Доев, он отнес грязную посуду к окну мойки и, случайно услышав чужой разговор, приостановился.
— Неужели не был на «Риге»? — быстро орудуя ложкой, спрашивал у приятеля лохматый парень в клетчатой рубахе. — Ну, старик, ты даешь! Натуральный нэп, паноптикум нравов, звериный оскал конкуренции. Сходи, не пожалеешь.
— Прямо у метро? — интересовался собеседник.
— Ну да, доедешь до «Рижской», а там не заблудишься.
«Рижский рынок», — понял Ворона. А что, не съездить ли и ему туда, поглядеть, как выразился лохматый, на звериный оскал? Чем черт не шутит, вдруг да и повезет в чем? Может, кого встретит из старых знакомых или чего разузнает? Терять все одно нечего и спешить тоже некуда — на постную теткину физиономию еще успеет налюбоваться…
Рынок его оглушил гомоном толпы, обилием ларьков и прилавков, пестротой товаров и бешеными ценами. Люди сновали без всякого смысла взад-вперед, толкались, приценивались, отходили разочарованные, и, потолкавшись с полчаса среди них, Анашкин слегка ошалел.
В углу, окруженный любопытной толпой зевак, немолодой щербатый мужичок предлагал сделать любому желающему цветную татуировку по избранному трафарету — хочешь, наколют профиль бывшего «вождя трудящихся всей земли», хочешь, хризантему, а если позволяют средства, то разукрасят спину картиной в семь цветов.
— Модно на Западе, — авторитетно разъяснял щербатый, — даже миллионеры с наколками. У нас все как положено, с гарантией от СПИДа. Машинка японская, иглы и тушь остались в прошлом веке. Красители импортные, цвета от времени не теряют.
Вороне отчего-то стало стыдно за свои блекло-синие разводы татуировок, и он ретировался, потихоньку выбравшись из толпы зевак, слушавших щербатого.

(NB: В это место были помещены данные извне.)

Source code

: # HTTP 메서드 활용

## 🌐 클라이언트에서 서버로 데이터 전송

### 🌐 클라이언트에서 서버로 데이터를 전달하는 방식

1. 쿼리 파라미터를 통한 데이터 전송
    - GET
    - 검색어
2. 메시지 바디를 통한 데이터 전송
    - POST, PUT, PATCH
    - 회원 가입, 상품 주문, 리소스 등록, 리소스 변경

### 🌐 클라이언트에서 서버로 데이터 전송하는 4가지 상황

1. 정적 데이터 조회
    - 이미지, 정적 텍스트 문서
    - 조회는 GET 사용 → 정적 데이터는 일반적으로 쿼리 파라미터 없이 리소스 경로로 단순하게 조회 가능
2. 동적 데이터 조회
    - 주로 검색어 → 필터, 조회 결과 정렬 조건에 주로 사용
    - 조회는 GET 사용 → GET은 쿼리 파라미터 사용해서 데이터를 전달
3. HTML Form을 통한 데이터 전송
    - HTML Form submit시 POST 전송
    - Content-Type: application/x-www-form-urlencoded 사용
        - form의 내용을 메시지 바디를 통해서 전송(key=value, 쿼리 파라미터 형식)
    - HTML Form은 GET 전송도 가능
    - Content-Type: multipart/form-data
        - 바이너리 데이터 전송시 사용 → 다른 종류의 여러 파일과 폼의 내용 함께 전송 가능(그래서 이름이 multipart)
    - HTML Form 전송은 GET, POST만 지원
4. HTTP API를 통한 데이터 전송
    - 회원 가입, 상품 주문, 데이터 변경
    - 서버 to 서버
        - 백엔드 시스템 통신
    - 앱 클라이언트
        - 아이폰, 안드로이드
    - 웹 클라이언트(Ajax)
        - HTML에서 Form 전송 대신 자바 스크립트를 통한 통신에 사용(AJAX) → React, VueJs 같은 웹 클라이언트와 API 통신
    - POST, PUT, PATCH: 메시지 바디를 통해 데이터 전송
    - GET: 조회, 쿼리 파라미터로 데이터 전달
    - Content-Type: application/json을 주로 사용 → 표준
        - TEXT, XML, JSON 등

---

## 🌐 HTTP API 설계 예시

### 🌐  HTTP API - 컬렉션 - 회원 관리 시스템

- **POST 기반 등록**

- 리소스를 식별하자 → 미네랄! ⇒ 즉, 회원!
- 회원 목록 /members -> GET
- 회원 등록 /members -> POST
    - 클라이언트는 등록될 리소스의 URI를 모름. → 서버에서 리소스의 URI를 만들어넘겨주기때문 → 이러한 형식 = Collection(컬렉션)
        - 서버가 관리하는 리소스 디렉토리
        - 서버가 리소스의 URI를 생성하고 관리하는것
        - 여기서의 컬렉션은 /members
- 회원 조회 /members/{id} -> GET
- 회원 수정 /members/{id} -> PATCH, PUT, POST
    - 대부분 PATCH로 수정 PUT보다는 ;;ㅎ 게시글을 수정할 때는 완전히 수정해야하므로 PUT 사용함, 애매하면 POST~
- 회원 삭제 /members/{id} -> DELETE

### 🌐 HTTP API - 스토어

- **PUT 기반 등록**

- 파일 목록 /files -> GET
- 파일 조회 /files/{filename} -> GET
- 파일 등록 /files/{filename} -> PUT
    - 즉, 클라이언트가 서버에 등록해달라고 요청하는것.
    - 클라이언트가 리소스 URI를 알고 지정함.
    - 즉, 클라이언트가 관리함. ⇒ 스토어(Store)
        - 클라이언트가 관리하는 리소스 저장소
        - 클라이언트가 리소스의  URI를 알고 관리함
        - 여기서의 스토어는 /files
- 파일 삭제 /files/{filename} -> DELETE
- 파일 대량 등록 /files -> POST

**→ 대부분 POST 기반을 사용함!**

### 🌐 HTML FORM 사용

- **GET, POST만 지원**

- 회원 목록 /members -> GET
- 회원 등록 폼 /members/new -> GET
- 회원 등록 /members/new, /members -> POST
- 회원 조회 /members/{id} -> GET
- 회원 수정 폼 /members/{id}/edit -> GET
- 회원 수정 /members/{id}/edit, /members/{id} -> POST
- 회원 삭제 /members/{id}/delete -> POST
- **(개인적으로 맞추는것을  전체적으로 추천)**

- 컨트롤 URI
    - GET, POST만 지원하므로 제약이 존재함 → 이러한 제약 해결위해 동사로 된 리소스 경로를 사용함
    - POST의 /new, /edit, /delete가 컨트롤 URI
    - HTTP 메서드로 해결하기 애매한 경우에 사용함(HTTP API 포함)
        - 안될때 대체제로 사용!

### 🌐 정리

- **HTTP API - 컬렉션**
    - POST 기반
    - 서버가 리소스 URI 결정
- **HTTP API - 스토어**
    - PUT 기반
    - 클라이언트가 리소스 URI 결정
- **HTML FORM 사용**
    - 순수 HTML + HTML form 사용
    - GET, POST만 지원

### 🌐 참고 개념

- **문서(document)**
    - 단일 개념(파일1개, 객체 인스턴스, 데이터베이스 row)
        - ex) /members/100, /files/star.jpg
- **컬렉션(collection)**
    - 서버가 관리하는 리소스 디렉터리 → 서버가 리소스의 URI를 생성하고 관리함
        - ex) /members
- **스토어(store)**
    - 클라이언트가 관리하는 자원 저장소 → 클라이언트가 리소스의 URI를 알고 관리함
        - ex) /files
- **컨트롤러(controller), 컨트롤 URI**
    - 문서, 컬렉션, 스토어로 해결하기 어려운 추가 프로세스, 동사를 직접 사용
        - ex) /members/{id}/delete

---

Рядом продавали картины, поражавшие кричащими цветами анилиновых красителей. Полная женщина с презрением глядела на проходивших мимо и зычно расхваливала свой товар. Буквально в шаге от нее бойко принимали деньги за вафельные трубочки, а дальше сноровисто отпускали чебуреки. Рослые парни терлись рядом с продавцами, мелькали в толпе серые форменные милицейские рубахи с погонами и фуражки с красным околышем, уносимые людским водоворотом.
«Нет, — подумал Гришка, — как ни вертись, а задница все одно остается позади. Придется, видно, сползать по адресочку, который шепнули в зоне. Среди братии на рынке мне явно делать нечего, и тут я чужой».
Адресок, по которому он надумал отправиться, внушал сомнения в своей достоверности — Выставка достижений, детский фотограф по имени Леонард Дмитриевич. Хотя чего гадать и раздумывать — до выставки отсюда рукой подать.